» **PROVIDED RECORDS**:
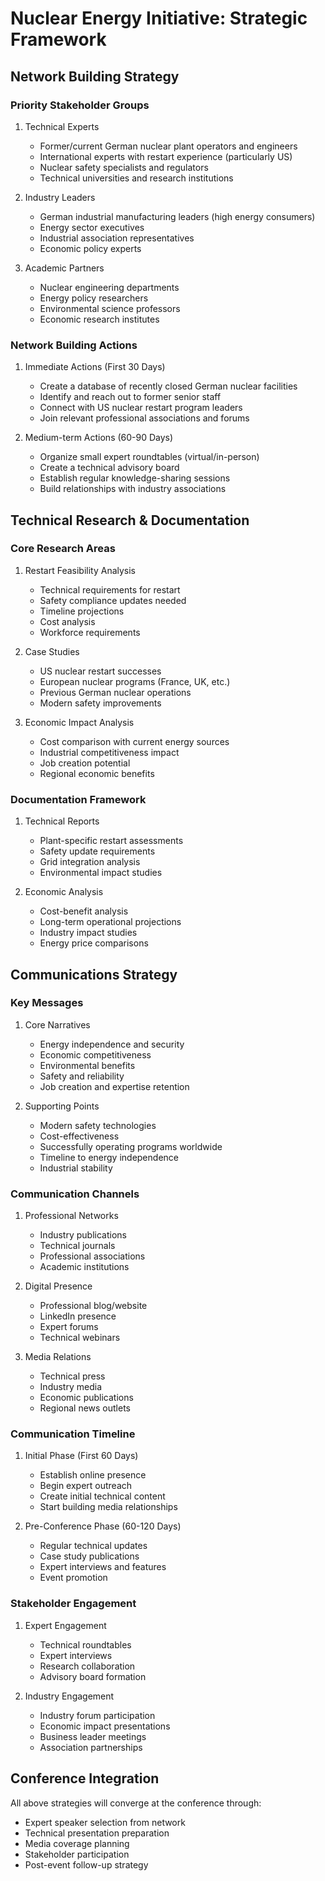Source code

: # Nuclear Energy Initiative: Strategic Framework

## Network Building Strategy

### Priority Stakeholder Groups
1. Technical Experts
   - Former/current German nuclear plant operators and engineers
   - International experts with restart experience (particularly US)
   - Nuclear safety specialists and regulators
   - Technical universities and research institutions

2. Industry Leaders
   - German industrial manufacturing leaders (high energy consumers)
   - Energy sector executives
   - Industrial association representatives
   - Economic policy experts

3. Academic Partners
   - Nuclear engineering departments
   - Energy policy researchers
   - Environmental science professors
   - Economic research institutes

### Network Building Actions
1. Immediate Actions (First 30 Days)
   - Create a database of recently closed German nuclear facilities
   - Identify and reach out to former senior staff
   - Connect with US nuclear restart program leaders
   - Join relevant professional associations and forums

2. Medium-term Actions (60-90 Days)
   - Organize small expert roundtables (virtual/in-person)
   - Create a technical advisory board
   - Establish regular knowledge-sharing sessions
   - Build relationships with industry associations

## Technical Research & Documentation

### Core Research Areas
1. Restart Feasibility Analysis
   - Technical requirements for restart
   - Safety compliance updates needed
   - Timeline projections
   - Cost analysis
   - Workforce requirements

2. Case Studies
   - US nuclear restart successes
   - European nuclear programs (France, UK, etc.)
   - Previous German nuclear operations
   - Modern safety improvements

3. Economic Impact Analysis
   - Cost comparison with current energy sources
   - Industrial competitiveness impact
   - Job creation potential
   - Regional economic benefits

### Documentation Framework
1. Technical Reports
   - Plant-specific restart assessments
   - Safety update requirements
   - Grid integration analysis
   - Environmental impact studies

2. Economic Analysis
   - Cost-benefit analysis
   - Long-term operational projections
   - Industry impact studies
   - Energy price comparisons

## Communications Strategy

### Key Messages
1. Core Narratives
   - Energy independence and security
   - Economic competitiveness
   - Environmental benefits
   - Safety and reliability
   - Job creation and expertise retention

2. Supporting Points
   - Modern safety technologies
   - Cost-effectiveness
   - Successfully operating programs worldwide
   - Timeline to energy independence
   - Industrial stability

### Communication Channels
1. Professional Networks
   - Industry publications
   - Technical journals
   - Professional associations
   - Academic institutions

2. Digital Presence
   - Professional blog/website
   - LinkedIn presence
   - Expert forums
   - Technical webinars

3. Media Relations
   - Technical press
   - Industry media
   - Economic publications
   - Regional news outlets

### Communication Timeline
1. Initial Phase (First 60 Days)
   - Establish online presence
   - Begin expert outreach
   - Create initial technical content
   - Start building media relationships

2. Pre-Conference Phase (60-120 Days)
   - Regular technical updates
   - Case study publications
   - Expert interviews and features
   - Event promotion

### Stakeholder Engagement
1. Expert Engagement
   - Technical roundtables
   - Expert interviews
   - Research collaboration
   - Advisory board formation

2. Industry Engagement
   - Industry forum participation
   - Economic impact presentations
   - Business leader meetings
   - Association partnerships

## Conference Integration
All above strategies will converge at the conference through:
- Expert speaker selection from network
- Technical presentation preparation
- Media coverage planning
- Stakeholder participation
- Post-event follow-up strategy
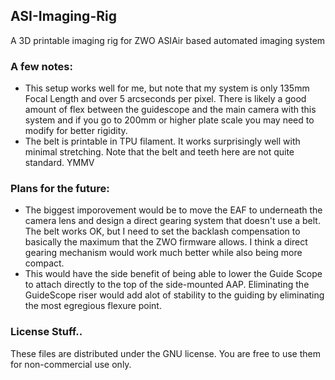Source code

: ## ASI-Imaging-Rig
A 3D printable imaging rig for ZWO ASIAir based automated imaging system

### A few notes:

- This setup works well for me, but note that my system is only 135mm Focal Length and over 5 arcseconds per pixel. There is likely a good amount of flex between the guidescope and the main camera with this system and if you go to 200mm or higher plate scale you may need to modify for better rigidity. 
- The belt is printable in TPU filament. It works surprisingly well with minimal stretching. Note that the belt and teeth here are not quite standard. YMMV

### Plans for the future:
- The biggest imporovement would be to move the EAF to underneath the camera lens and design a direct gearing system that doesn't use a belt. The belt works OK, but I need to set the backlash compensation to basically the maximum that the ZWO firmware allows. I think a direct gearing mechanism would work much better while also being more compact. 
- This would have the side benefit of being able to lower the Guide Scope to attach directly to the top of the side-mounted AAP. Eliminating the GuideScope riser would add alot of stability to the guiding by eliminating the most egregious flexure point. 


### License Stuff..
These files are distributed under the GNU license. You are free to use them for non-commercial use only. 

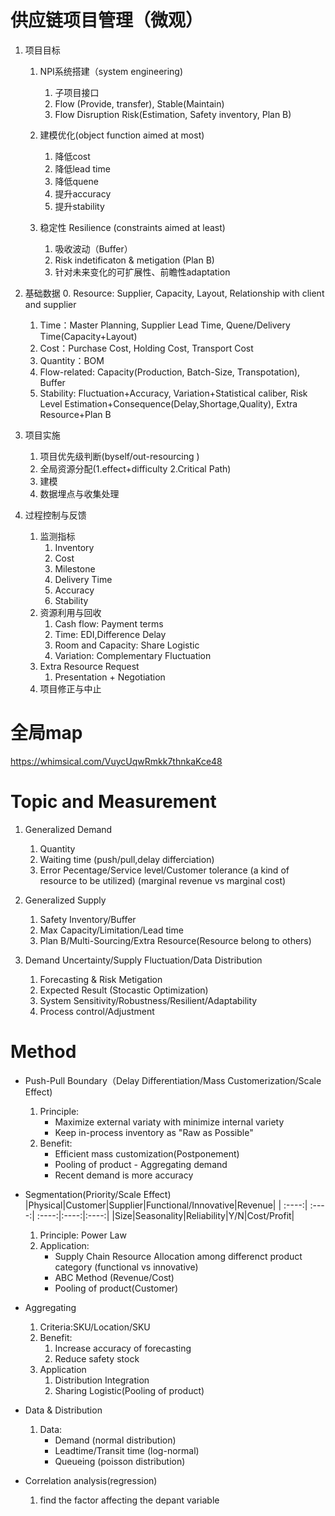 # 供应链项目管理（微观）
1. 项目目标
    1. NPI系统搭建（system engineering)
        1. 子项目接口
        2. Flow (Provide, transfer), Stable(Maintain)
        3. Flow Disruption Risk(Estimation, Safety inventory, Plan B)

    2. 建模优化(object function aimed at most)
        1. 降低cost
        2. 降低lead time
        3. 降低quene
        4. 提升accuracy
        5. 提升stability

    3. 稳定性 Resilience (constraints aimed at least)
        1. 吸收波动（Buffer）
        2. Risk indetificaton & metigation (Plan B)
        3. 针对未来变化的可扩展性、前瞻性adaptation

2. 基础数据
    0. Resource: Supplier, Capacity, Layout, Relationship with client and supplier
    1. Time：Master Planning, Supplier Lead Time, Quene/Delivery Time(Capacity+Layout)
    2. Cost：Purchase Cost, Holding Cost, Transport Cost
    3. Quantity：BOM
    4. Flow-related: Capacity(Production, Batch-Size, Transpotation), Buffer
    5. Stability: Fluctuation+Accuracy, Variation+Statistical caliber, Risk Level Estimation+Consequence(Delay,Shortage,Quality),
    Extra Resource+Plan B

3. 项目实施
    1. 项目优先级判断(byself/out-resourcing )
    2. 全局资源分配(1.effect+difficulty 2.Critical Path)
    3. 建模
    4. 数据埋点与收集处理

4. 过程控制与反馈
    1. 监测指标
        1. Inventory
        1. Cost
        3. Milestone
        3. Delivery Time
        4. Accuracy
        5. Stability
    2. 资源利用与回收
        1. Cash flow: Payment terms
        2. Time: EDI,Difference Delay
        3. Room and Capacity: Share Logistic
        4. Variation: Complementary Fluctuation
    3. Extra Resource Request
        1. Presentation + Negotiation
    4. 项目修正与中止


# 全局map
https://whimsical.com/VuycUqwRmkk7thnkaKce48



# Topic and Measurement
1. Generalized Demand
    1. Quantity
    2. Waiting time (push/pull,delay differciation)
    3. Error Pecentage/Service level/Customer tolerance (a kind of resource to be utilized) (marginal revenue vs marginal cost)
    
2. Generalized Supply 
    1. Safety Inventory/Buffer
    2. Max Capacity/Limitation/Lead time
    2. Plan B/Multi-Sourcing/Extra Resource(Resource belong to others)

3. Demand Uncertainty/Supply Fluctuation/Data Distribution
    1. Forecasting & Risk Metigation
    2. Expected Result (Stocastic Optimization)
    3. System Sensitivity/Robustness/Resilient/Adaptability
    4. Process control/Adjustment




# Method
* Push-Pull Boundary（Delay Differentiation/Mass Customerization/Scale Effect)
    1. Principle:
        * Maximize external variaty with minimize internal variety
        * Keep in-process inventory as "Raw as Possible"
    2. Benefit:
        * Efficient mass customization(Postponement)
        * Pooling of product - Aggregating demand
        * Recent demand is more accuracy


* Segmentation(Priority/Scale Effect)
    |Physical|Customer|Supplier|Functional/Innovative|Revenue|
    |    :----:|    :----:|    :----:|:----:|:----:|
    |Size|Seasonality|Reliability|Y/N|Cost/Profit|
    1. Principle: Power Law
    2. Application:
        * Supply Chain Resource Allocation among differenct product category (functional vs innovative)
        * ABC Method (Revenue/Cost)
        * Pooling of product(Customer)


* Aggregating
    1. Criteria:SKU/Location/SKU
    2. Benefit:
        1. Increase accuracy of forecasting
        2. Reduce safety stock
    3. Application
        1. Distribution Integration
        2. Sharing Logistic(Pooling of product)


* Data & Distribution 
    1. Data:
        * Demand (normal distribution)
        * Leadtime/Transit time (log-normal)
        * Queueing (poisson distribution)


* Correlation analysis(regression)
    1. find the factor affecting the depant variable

» **THE TASK**: A verbatim copy of the listing, with all pictures removed, is required.

» **RESPONSE FOR THIS EXERCISE**:
Source code

: # Nuclear Energy Initiative: Strategic Framework

## Network Building Strategy

### Priority Stakeholder Groups
1. Technical Experts
   - Former/current German nuclear plant operators and engineers
   - International experts with restart experience (particularly US)
   - Nuclear safety specialists and regulators
   - Technical universities and research institutions

2. Industry Leaders
   - German industrial manufacturing leaders (high energy consumers)
   - Energy sector executives
   - Industrial association representatives
   - Economic policy experts

3. Academic Partners
   - Nuclear engineering departments
   - Energy policy researchers
   - Environmental science professors
   - Economic research institutes

### Network Building Actions
1. Immediate Actions (First 30 Days)
   - Create a database of recently closed German nuclear facilities
   - Identify and reach out to former senior staff
   - Connect with US nuclear restart program leaders
   - Join relevant professional associations and forums

2. Medium-term Actions (60-90 Days)
   - Organize small expert roundtables (virtual/in-person)
   - Create a technical advisory board
   - Establish regular knowledge-sharing sessions
   - Build relationships with industry associations

## Technical Research & Documentation

### Core Research Areas
1. Restart Feasibility Analysis
   - Technical requirements for restart
   - Safety compliance updates needed
   - Timeline projections
   - Cost analysis
   - Workforce requirements

2. Case Studies
   - US nuclear restart successes
   - European nuclear programs (France, UK, etc.)
   - Previous German nuclear operations
   - Modern safety improvements

3. Economic Impact Analysis
   - Cost comparison with current energy sources
   - Industrial competitiveness impact
   - Job creation potential
   - Regional economic benefits

### Documentation Framework
1. Technical Reports
   - Plant-specific restart assessments
   - Safety update requirements
   - Grid integration analysis
   - Environmental impact studies

2. Economic Analysis
   - Cost-benefit analysis
   - Long-term operational projections
   - Industry impact studies
   - Energy price comparisons

## Communications Strategy

### Key Messages
1. Core Narratives
   - Energy independence and security
   - Economic competitiveness
   - Environmental benefits
   - Safety and reliability
   - Job creation and expertise retention

2. Supporting Points
   - Modern safety technologies
   - Cost-effectiveness
   - Successfully operating programs worldwide
   - Timeline to energy independence
   - Industrial stability

### Communication Channels
1. Professional Networks
   - Industry publications
   - Technical journals
   - Professional associations
   - Academic institutions

2. Digital Presence
   - Professional blog/website
   - LinkedIn presence
   - Expert forums
   - Technical webinars

3. Media Relations
   - Technical press
   - Industry media
   - Economic publications
   - Regional news outlets

### Communication Timeline
1. Initial Phase (First 60 Days)
   - Establish online presence
   - Begin expert outreach
   - Create initial technical content
   - Start building media relationships

2. Pre-Conference Phase (60-120 Days)
   - Regular technical updates
   - Case study publications
   - Expert interviews and features
   - Event promotion

### Stakeholder Engagement
1. Expert Engagement
   - Technical roundtables
   - Expert interviews
   - Research collaboration
   - Advisory board formation

2. Industry Engagement
   - Industry forum participation
   - Economic impact presentations
   - Business leader meetings
   - Association partnerships

## Conference Integration
All above strategies will converge at the conference through:
- Expert speaker selection from network
- Technical presentation preparation
- Media coverage planning
- Stakeholder participation
- Post-event follow-up strategy
Source code

: ## ASI-Imaging-Rig
A 3D printable imaging rig for ZWO ASIAir based automated imaging system

### A few notes:

- This setup works well for me, but note that my system is only 135mm Focal Length and over 5 arcseconds per pixel. There is likely a good amount of flex between the guidescope and the main camera with this system and if you go to 200mm or higher plate scale you may need to modify for better rigidity. 
- The belt is printable in TPU filament. It works surprisingly well with minimal stretching. Note that the belt and teeth here are not quite standard. YMMV

### Plans for the future:
- The biggest imporovement would be to move the EAF to underneath the camera lens and design a direct gearing system that doesn't use a belt. The belt works OK, but I need to set the backlash compensation to basically the maximum that the ZWO firmware allows. I think a direct gearing mechanism would work much better while also being more compact. 
- This would have the side benefit of being able to lower the Guide Scope to attach directly to the top of the side-mounted AAP. Eliminating the GuideScope riser would add alot of stability to the guiding by eliminating the most egregious flexure point. 


### License Stuff..
These files are distributed under the GNU license. You are free to use them for non-commercial use only. 

 # 供应链项目管理（微观）
1. 项目目标
    1. NPI系统搭建（system engineering)
        1. 子项目接口
        2. Flow (Provide, transfer), Stable(Maintain)
        3. Flow Disruption Risk(Estimation, Safety inventory, Plan B)

    2. 建模优化(object function aimed at most)
        1. 降低cost
        2. 降低lead time
        3. 降低quene
        4. 提升accuracy
        5. 提升stability

    3. 稳定性 Resilience (constraints aimed at least)
        1. 吸收波动（Buffer）
        2. Risk indetificaton & metigation (Plan B)
        3. 针对未来变化的可扩展性、前瞻性adaptation

2. 基础数据
    0. Resource: Supplier, Capacity, Layout, Relationship with client and supplier
    1. Time：Master Planning, Supplier Lead Time, Quene/Delivery Time(Capacity+Layout)
    2. Cost：Purchase Cost, Holding Cost, Transport Cost
    3. Quantity：BOM
    4. Flow-related: Capacity(Production, Batch-Size, Transpotation), Buffer
    5. Stability: Fluctuation+Accuracy, Variation+Statistical caliber, Risk Level Estimation+Consequence(Delay,Shortage,Quality),
    Extra Resource+Plan B

3. 项目实施
    1. 项目优先级判断(byself/out-resourcing )
    2. 全局资源分配(1.effect+difficulty 2.Critical Path)
    3. 建模
    4. 数据埋点与收集处理

4. 过程控制与反馈
    1. 监测指标
        1. Inventory
        1. Cost
        3. Milestone
        3. Delivery Time
        4. Accuracy
        5. Stability
    2. 资源利用与回收
        1. Cash flow: Payment terms
        2. Time: EDI,Difference Delay
        3. Room and Capacity: Share Logistic
        4. Variation: Complementary Fluctuation
    3. Extra Resource Request
        1. Presentation + Negotiation
    4. 项目修正与中止


# 全局map
https://whimsical.com/VuycUqwRmkk7thnkaKce48



# Topic and Measurement
1. Generalized Demand
    1. Quantity
    2. Waiting time (push/pull,delay differciation)
    3. Error Pecentage/Service level/Customer tolerance (a kind of resource to be utilized) (marginal revenue vs marginal cost)
    
2. Generalized Supply 
    1. Safety Inventory/Buffer
    2. Max Capacity/Limitation/Lead time
    2. Plan B/Multi-Sourcing/Extra Resource(Resource belong to others)

3. Demand Uncertainty/Supply Fluctuation/Data Distribution
    1. Forecasting & Risk Metigation
    2. Expected Result (Stocastic Optimization)
    3. System Sensitivity/Robustness/Resilient/Adaptability
    4. Process control/Adjustment




# Method
* Push-Pull Boundary（Delay Differentiation/Mass Customerization/Scale Effect)
    1. Principle:
        * Maximize external variaty with minimize internal variety
        * Keep in-process inventory as "Raw as Possible"
    2. Benefit:
        * Efficient mass customization(Postponement)
        * Pooling of product - Aggregating demand
        * Recent demand is more accuracy


* Segmentation(Priority/Scale Effect)
    |Physical|Customer|Supplier|Functional/Innovative|Revenue|
    |    :----:|    :----:|    :----:|:----:|:----:|
    |Size|Seasonality|Reliability|Y/N|Cost/Profit|
    1. Principle: Power Law
    2. Application:
        * Supply Chain Resource Allocation among differenct product category (functional vs innovative)
        * ABC Method (Revenue/Cost)
        * Pooling of product(Customer)


* Aggregating
    1. Criteria:SKU/Location/SKU
    2. Benefit:
        1. Increase accuracy of forecasting
        2. Reduce safety stock
    3. Application
        1. Distribution Integration
        2. Sharing Logistic(Pooling of product)


* Data & Distribution 
    1. Data:
        * Demand (normal distribution)
        * Leadtime/Transit time (log-normal)
        * Queueing (poisson distribution)


* Correlation analysis(regression)
    1. find the factor affecting the depant variable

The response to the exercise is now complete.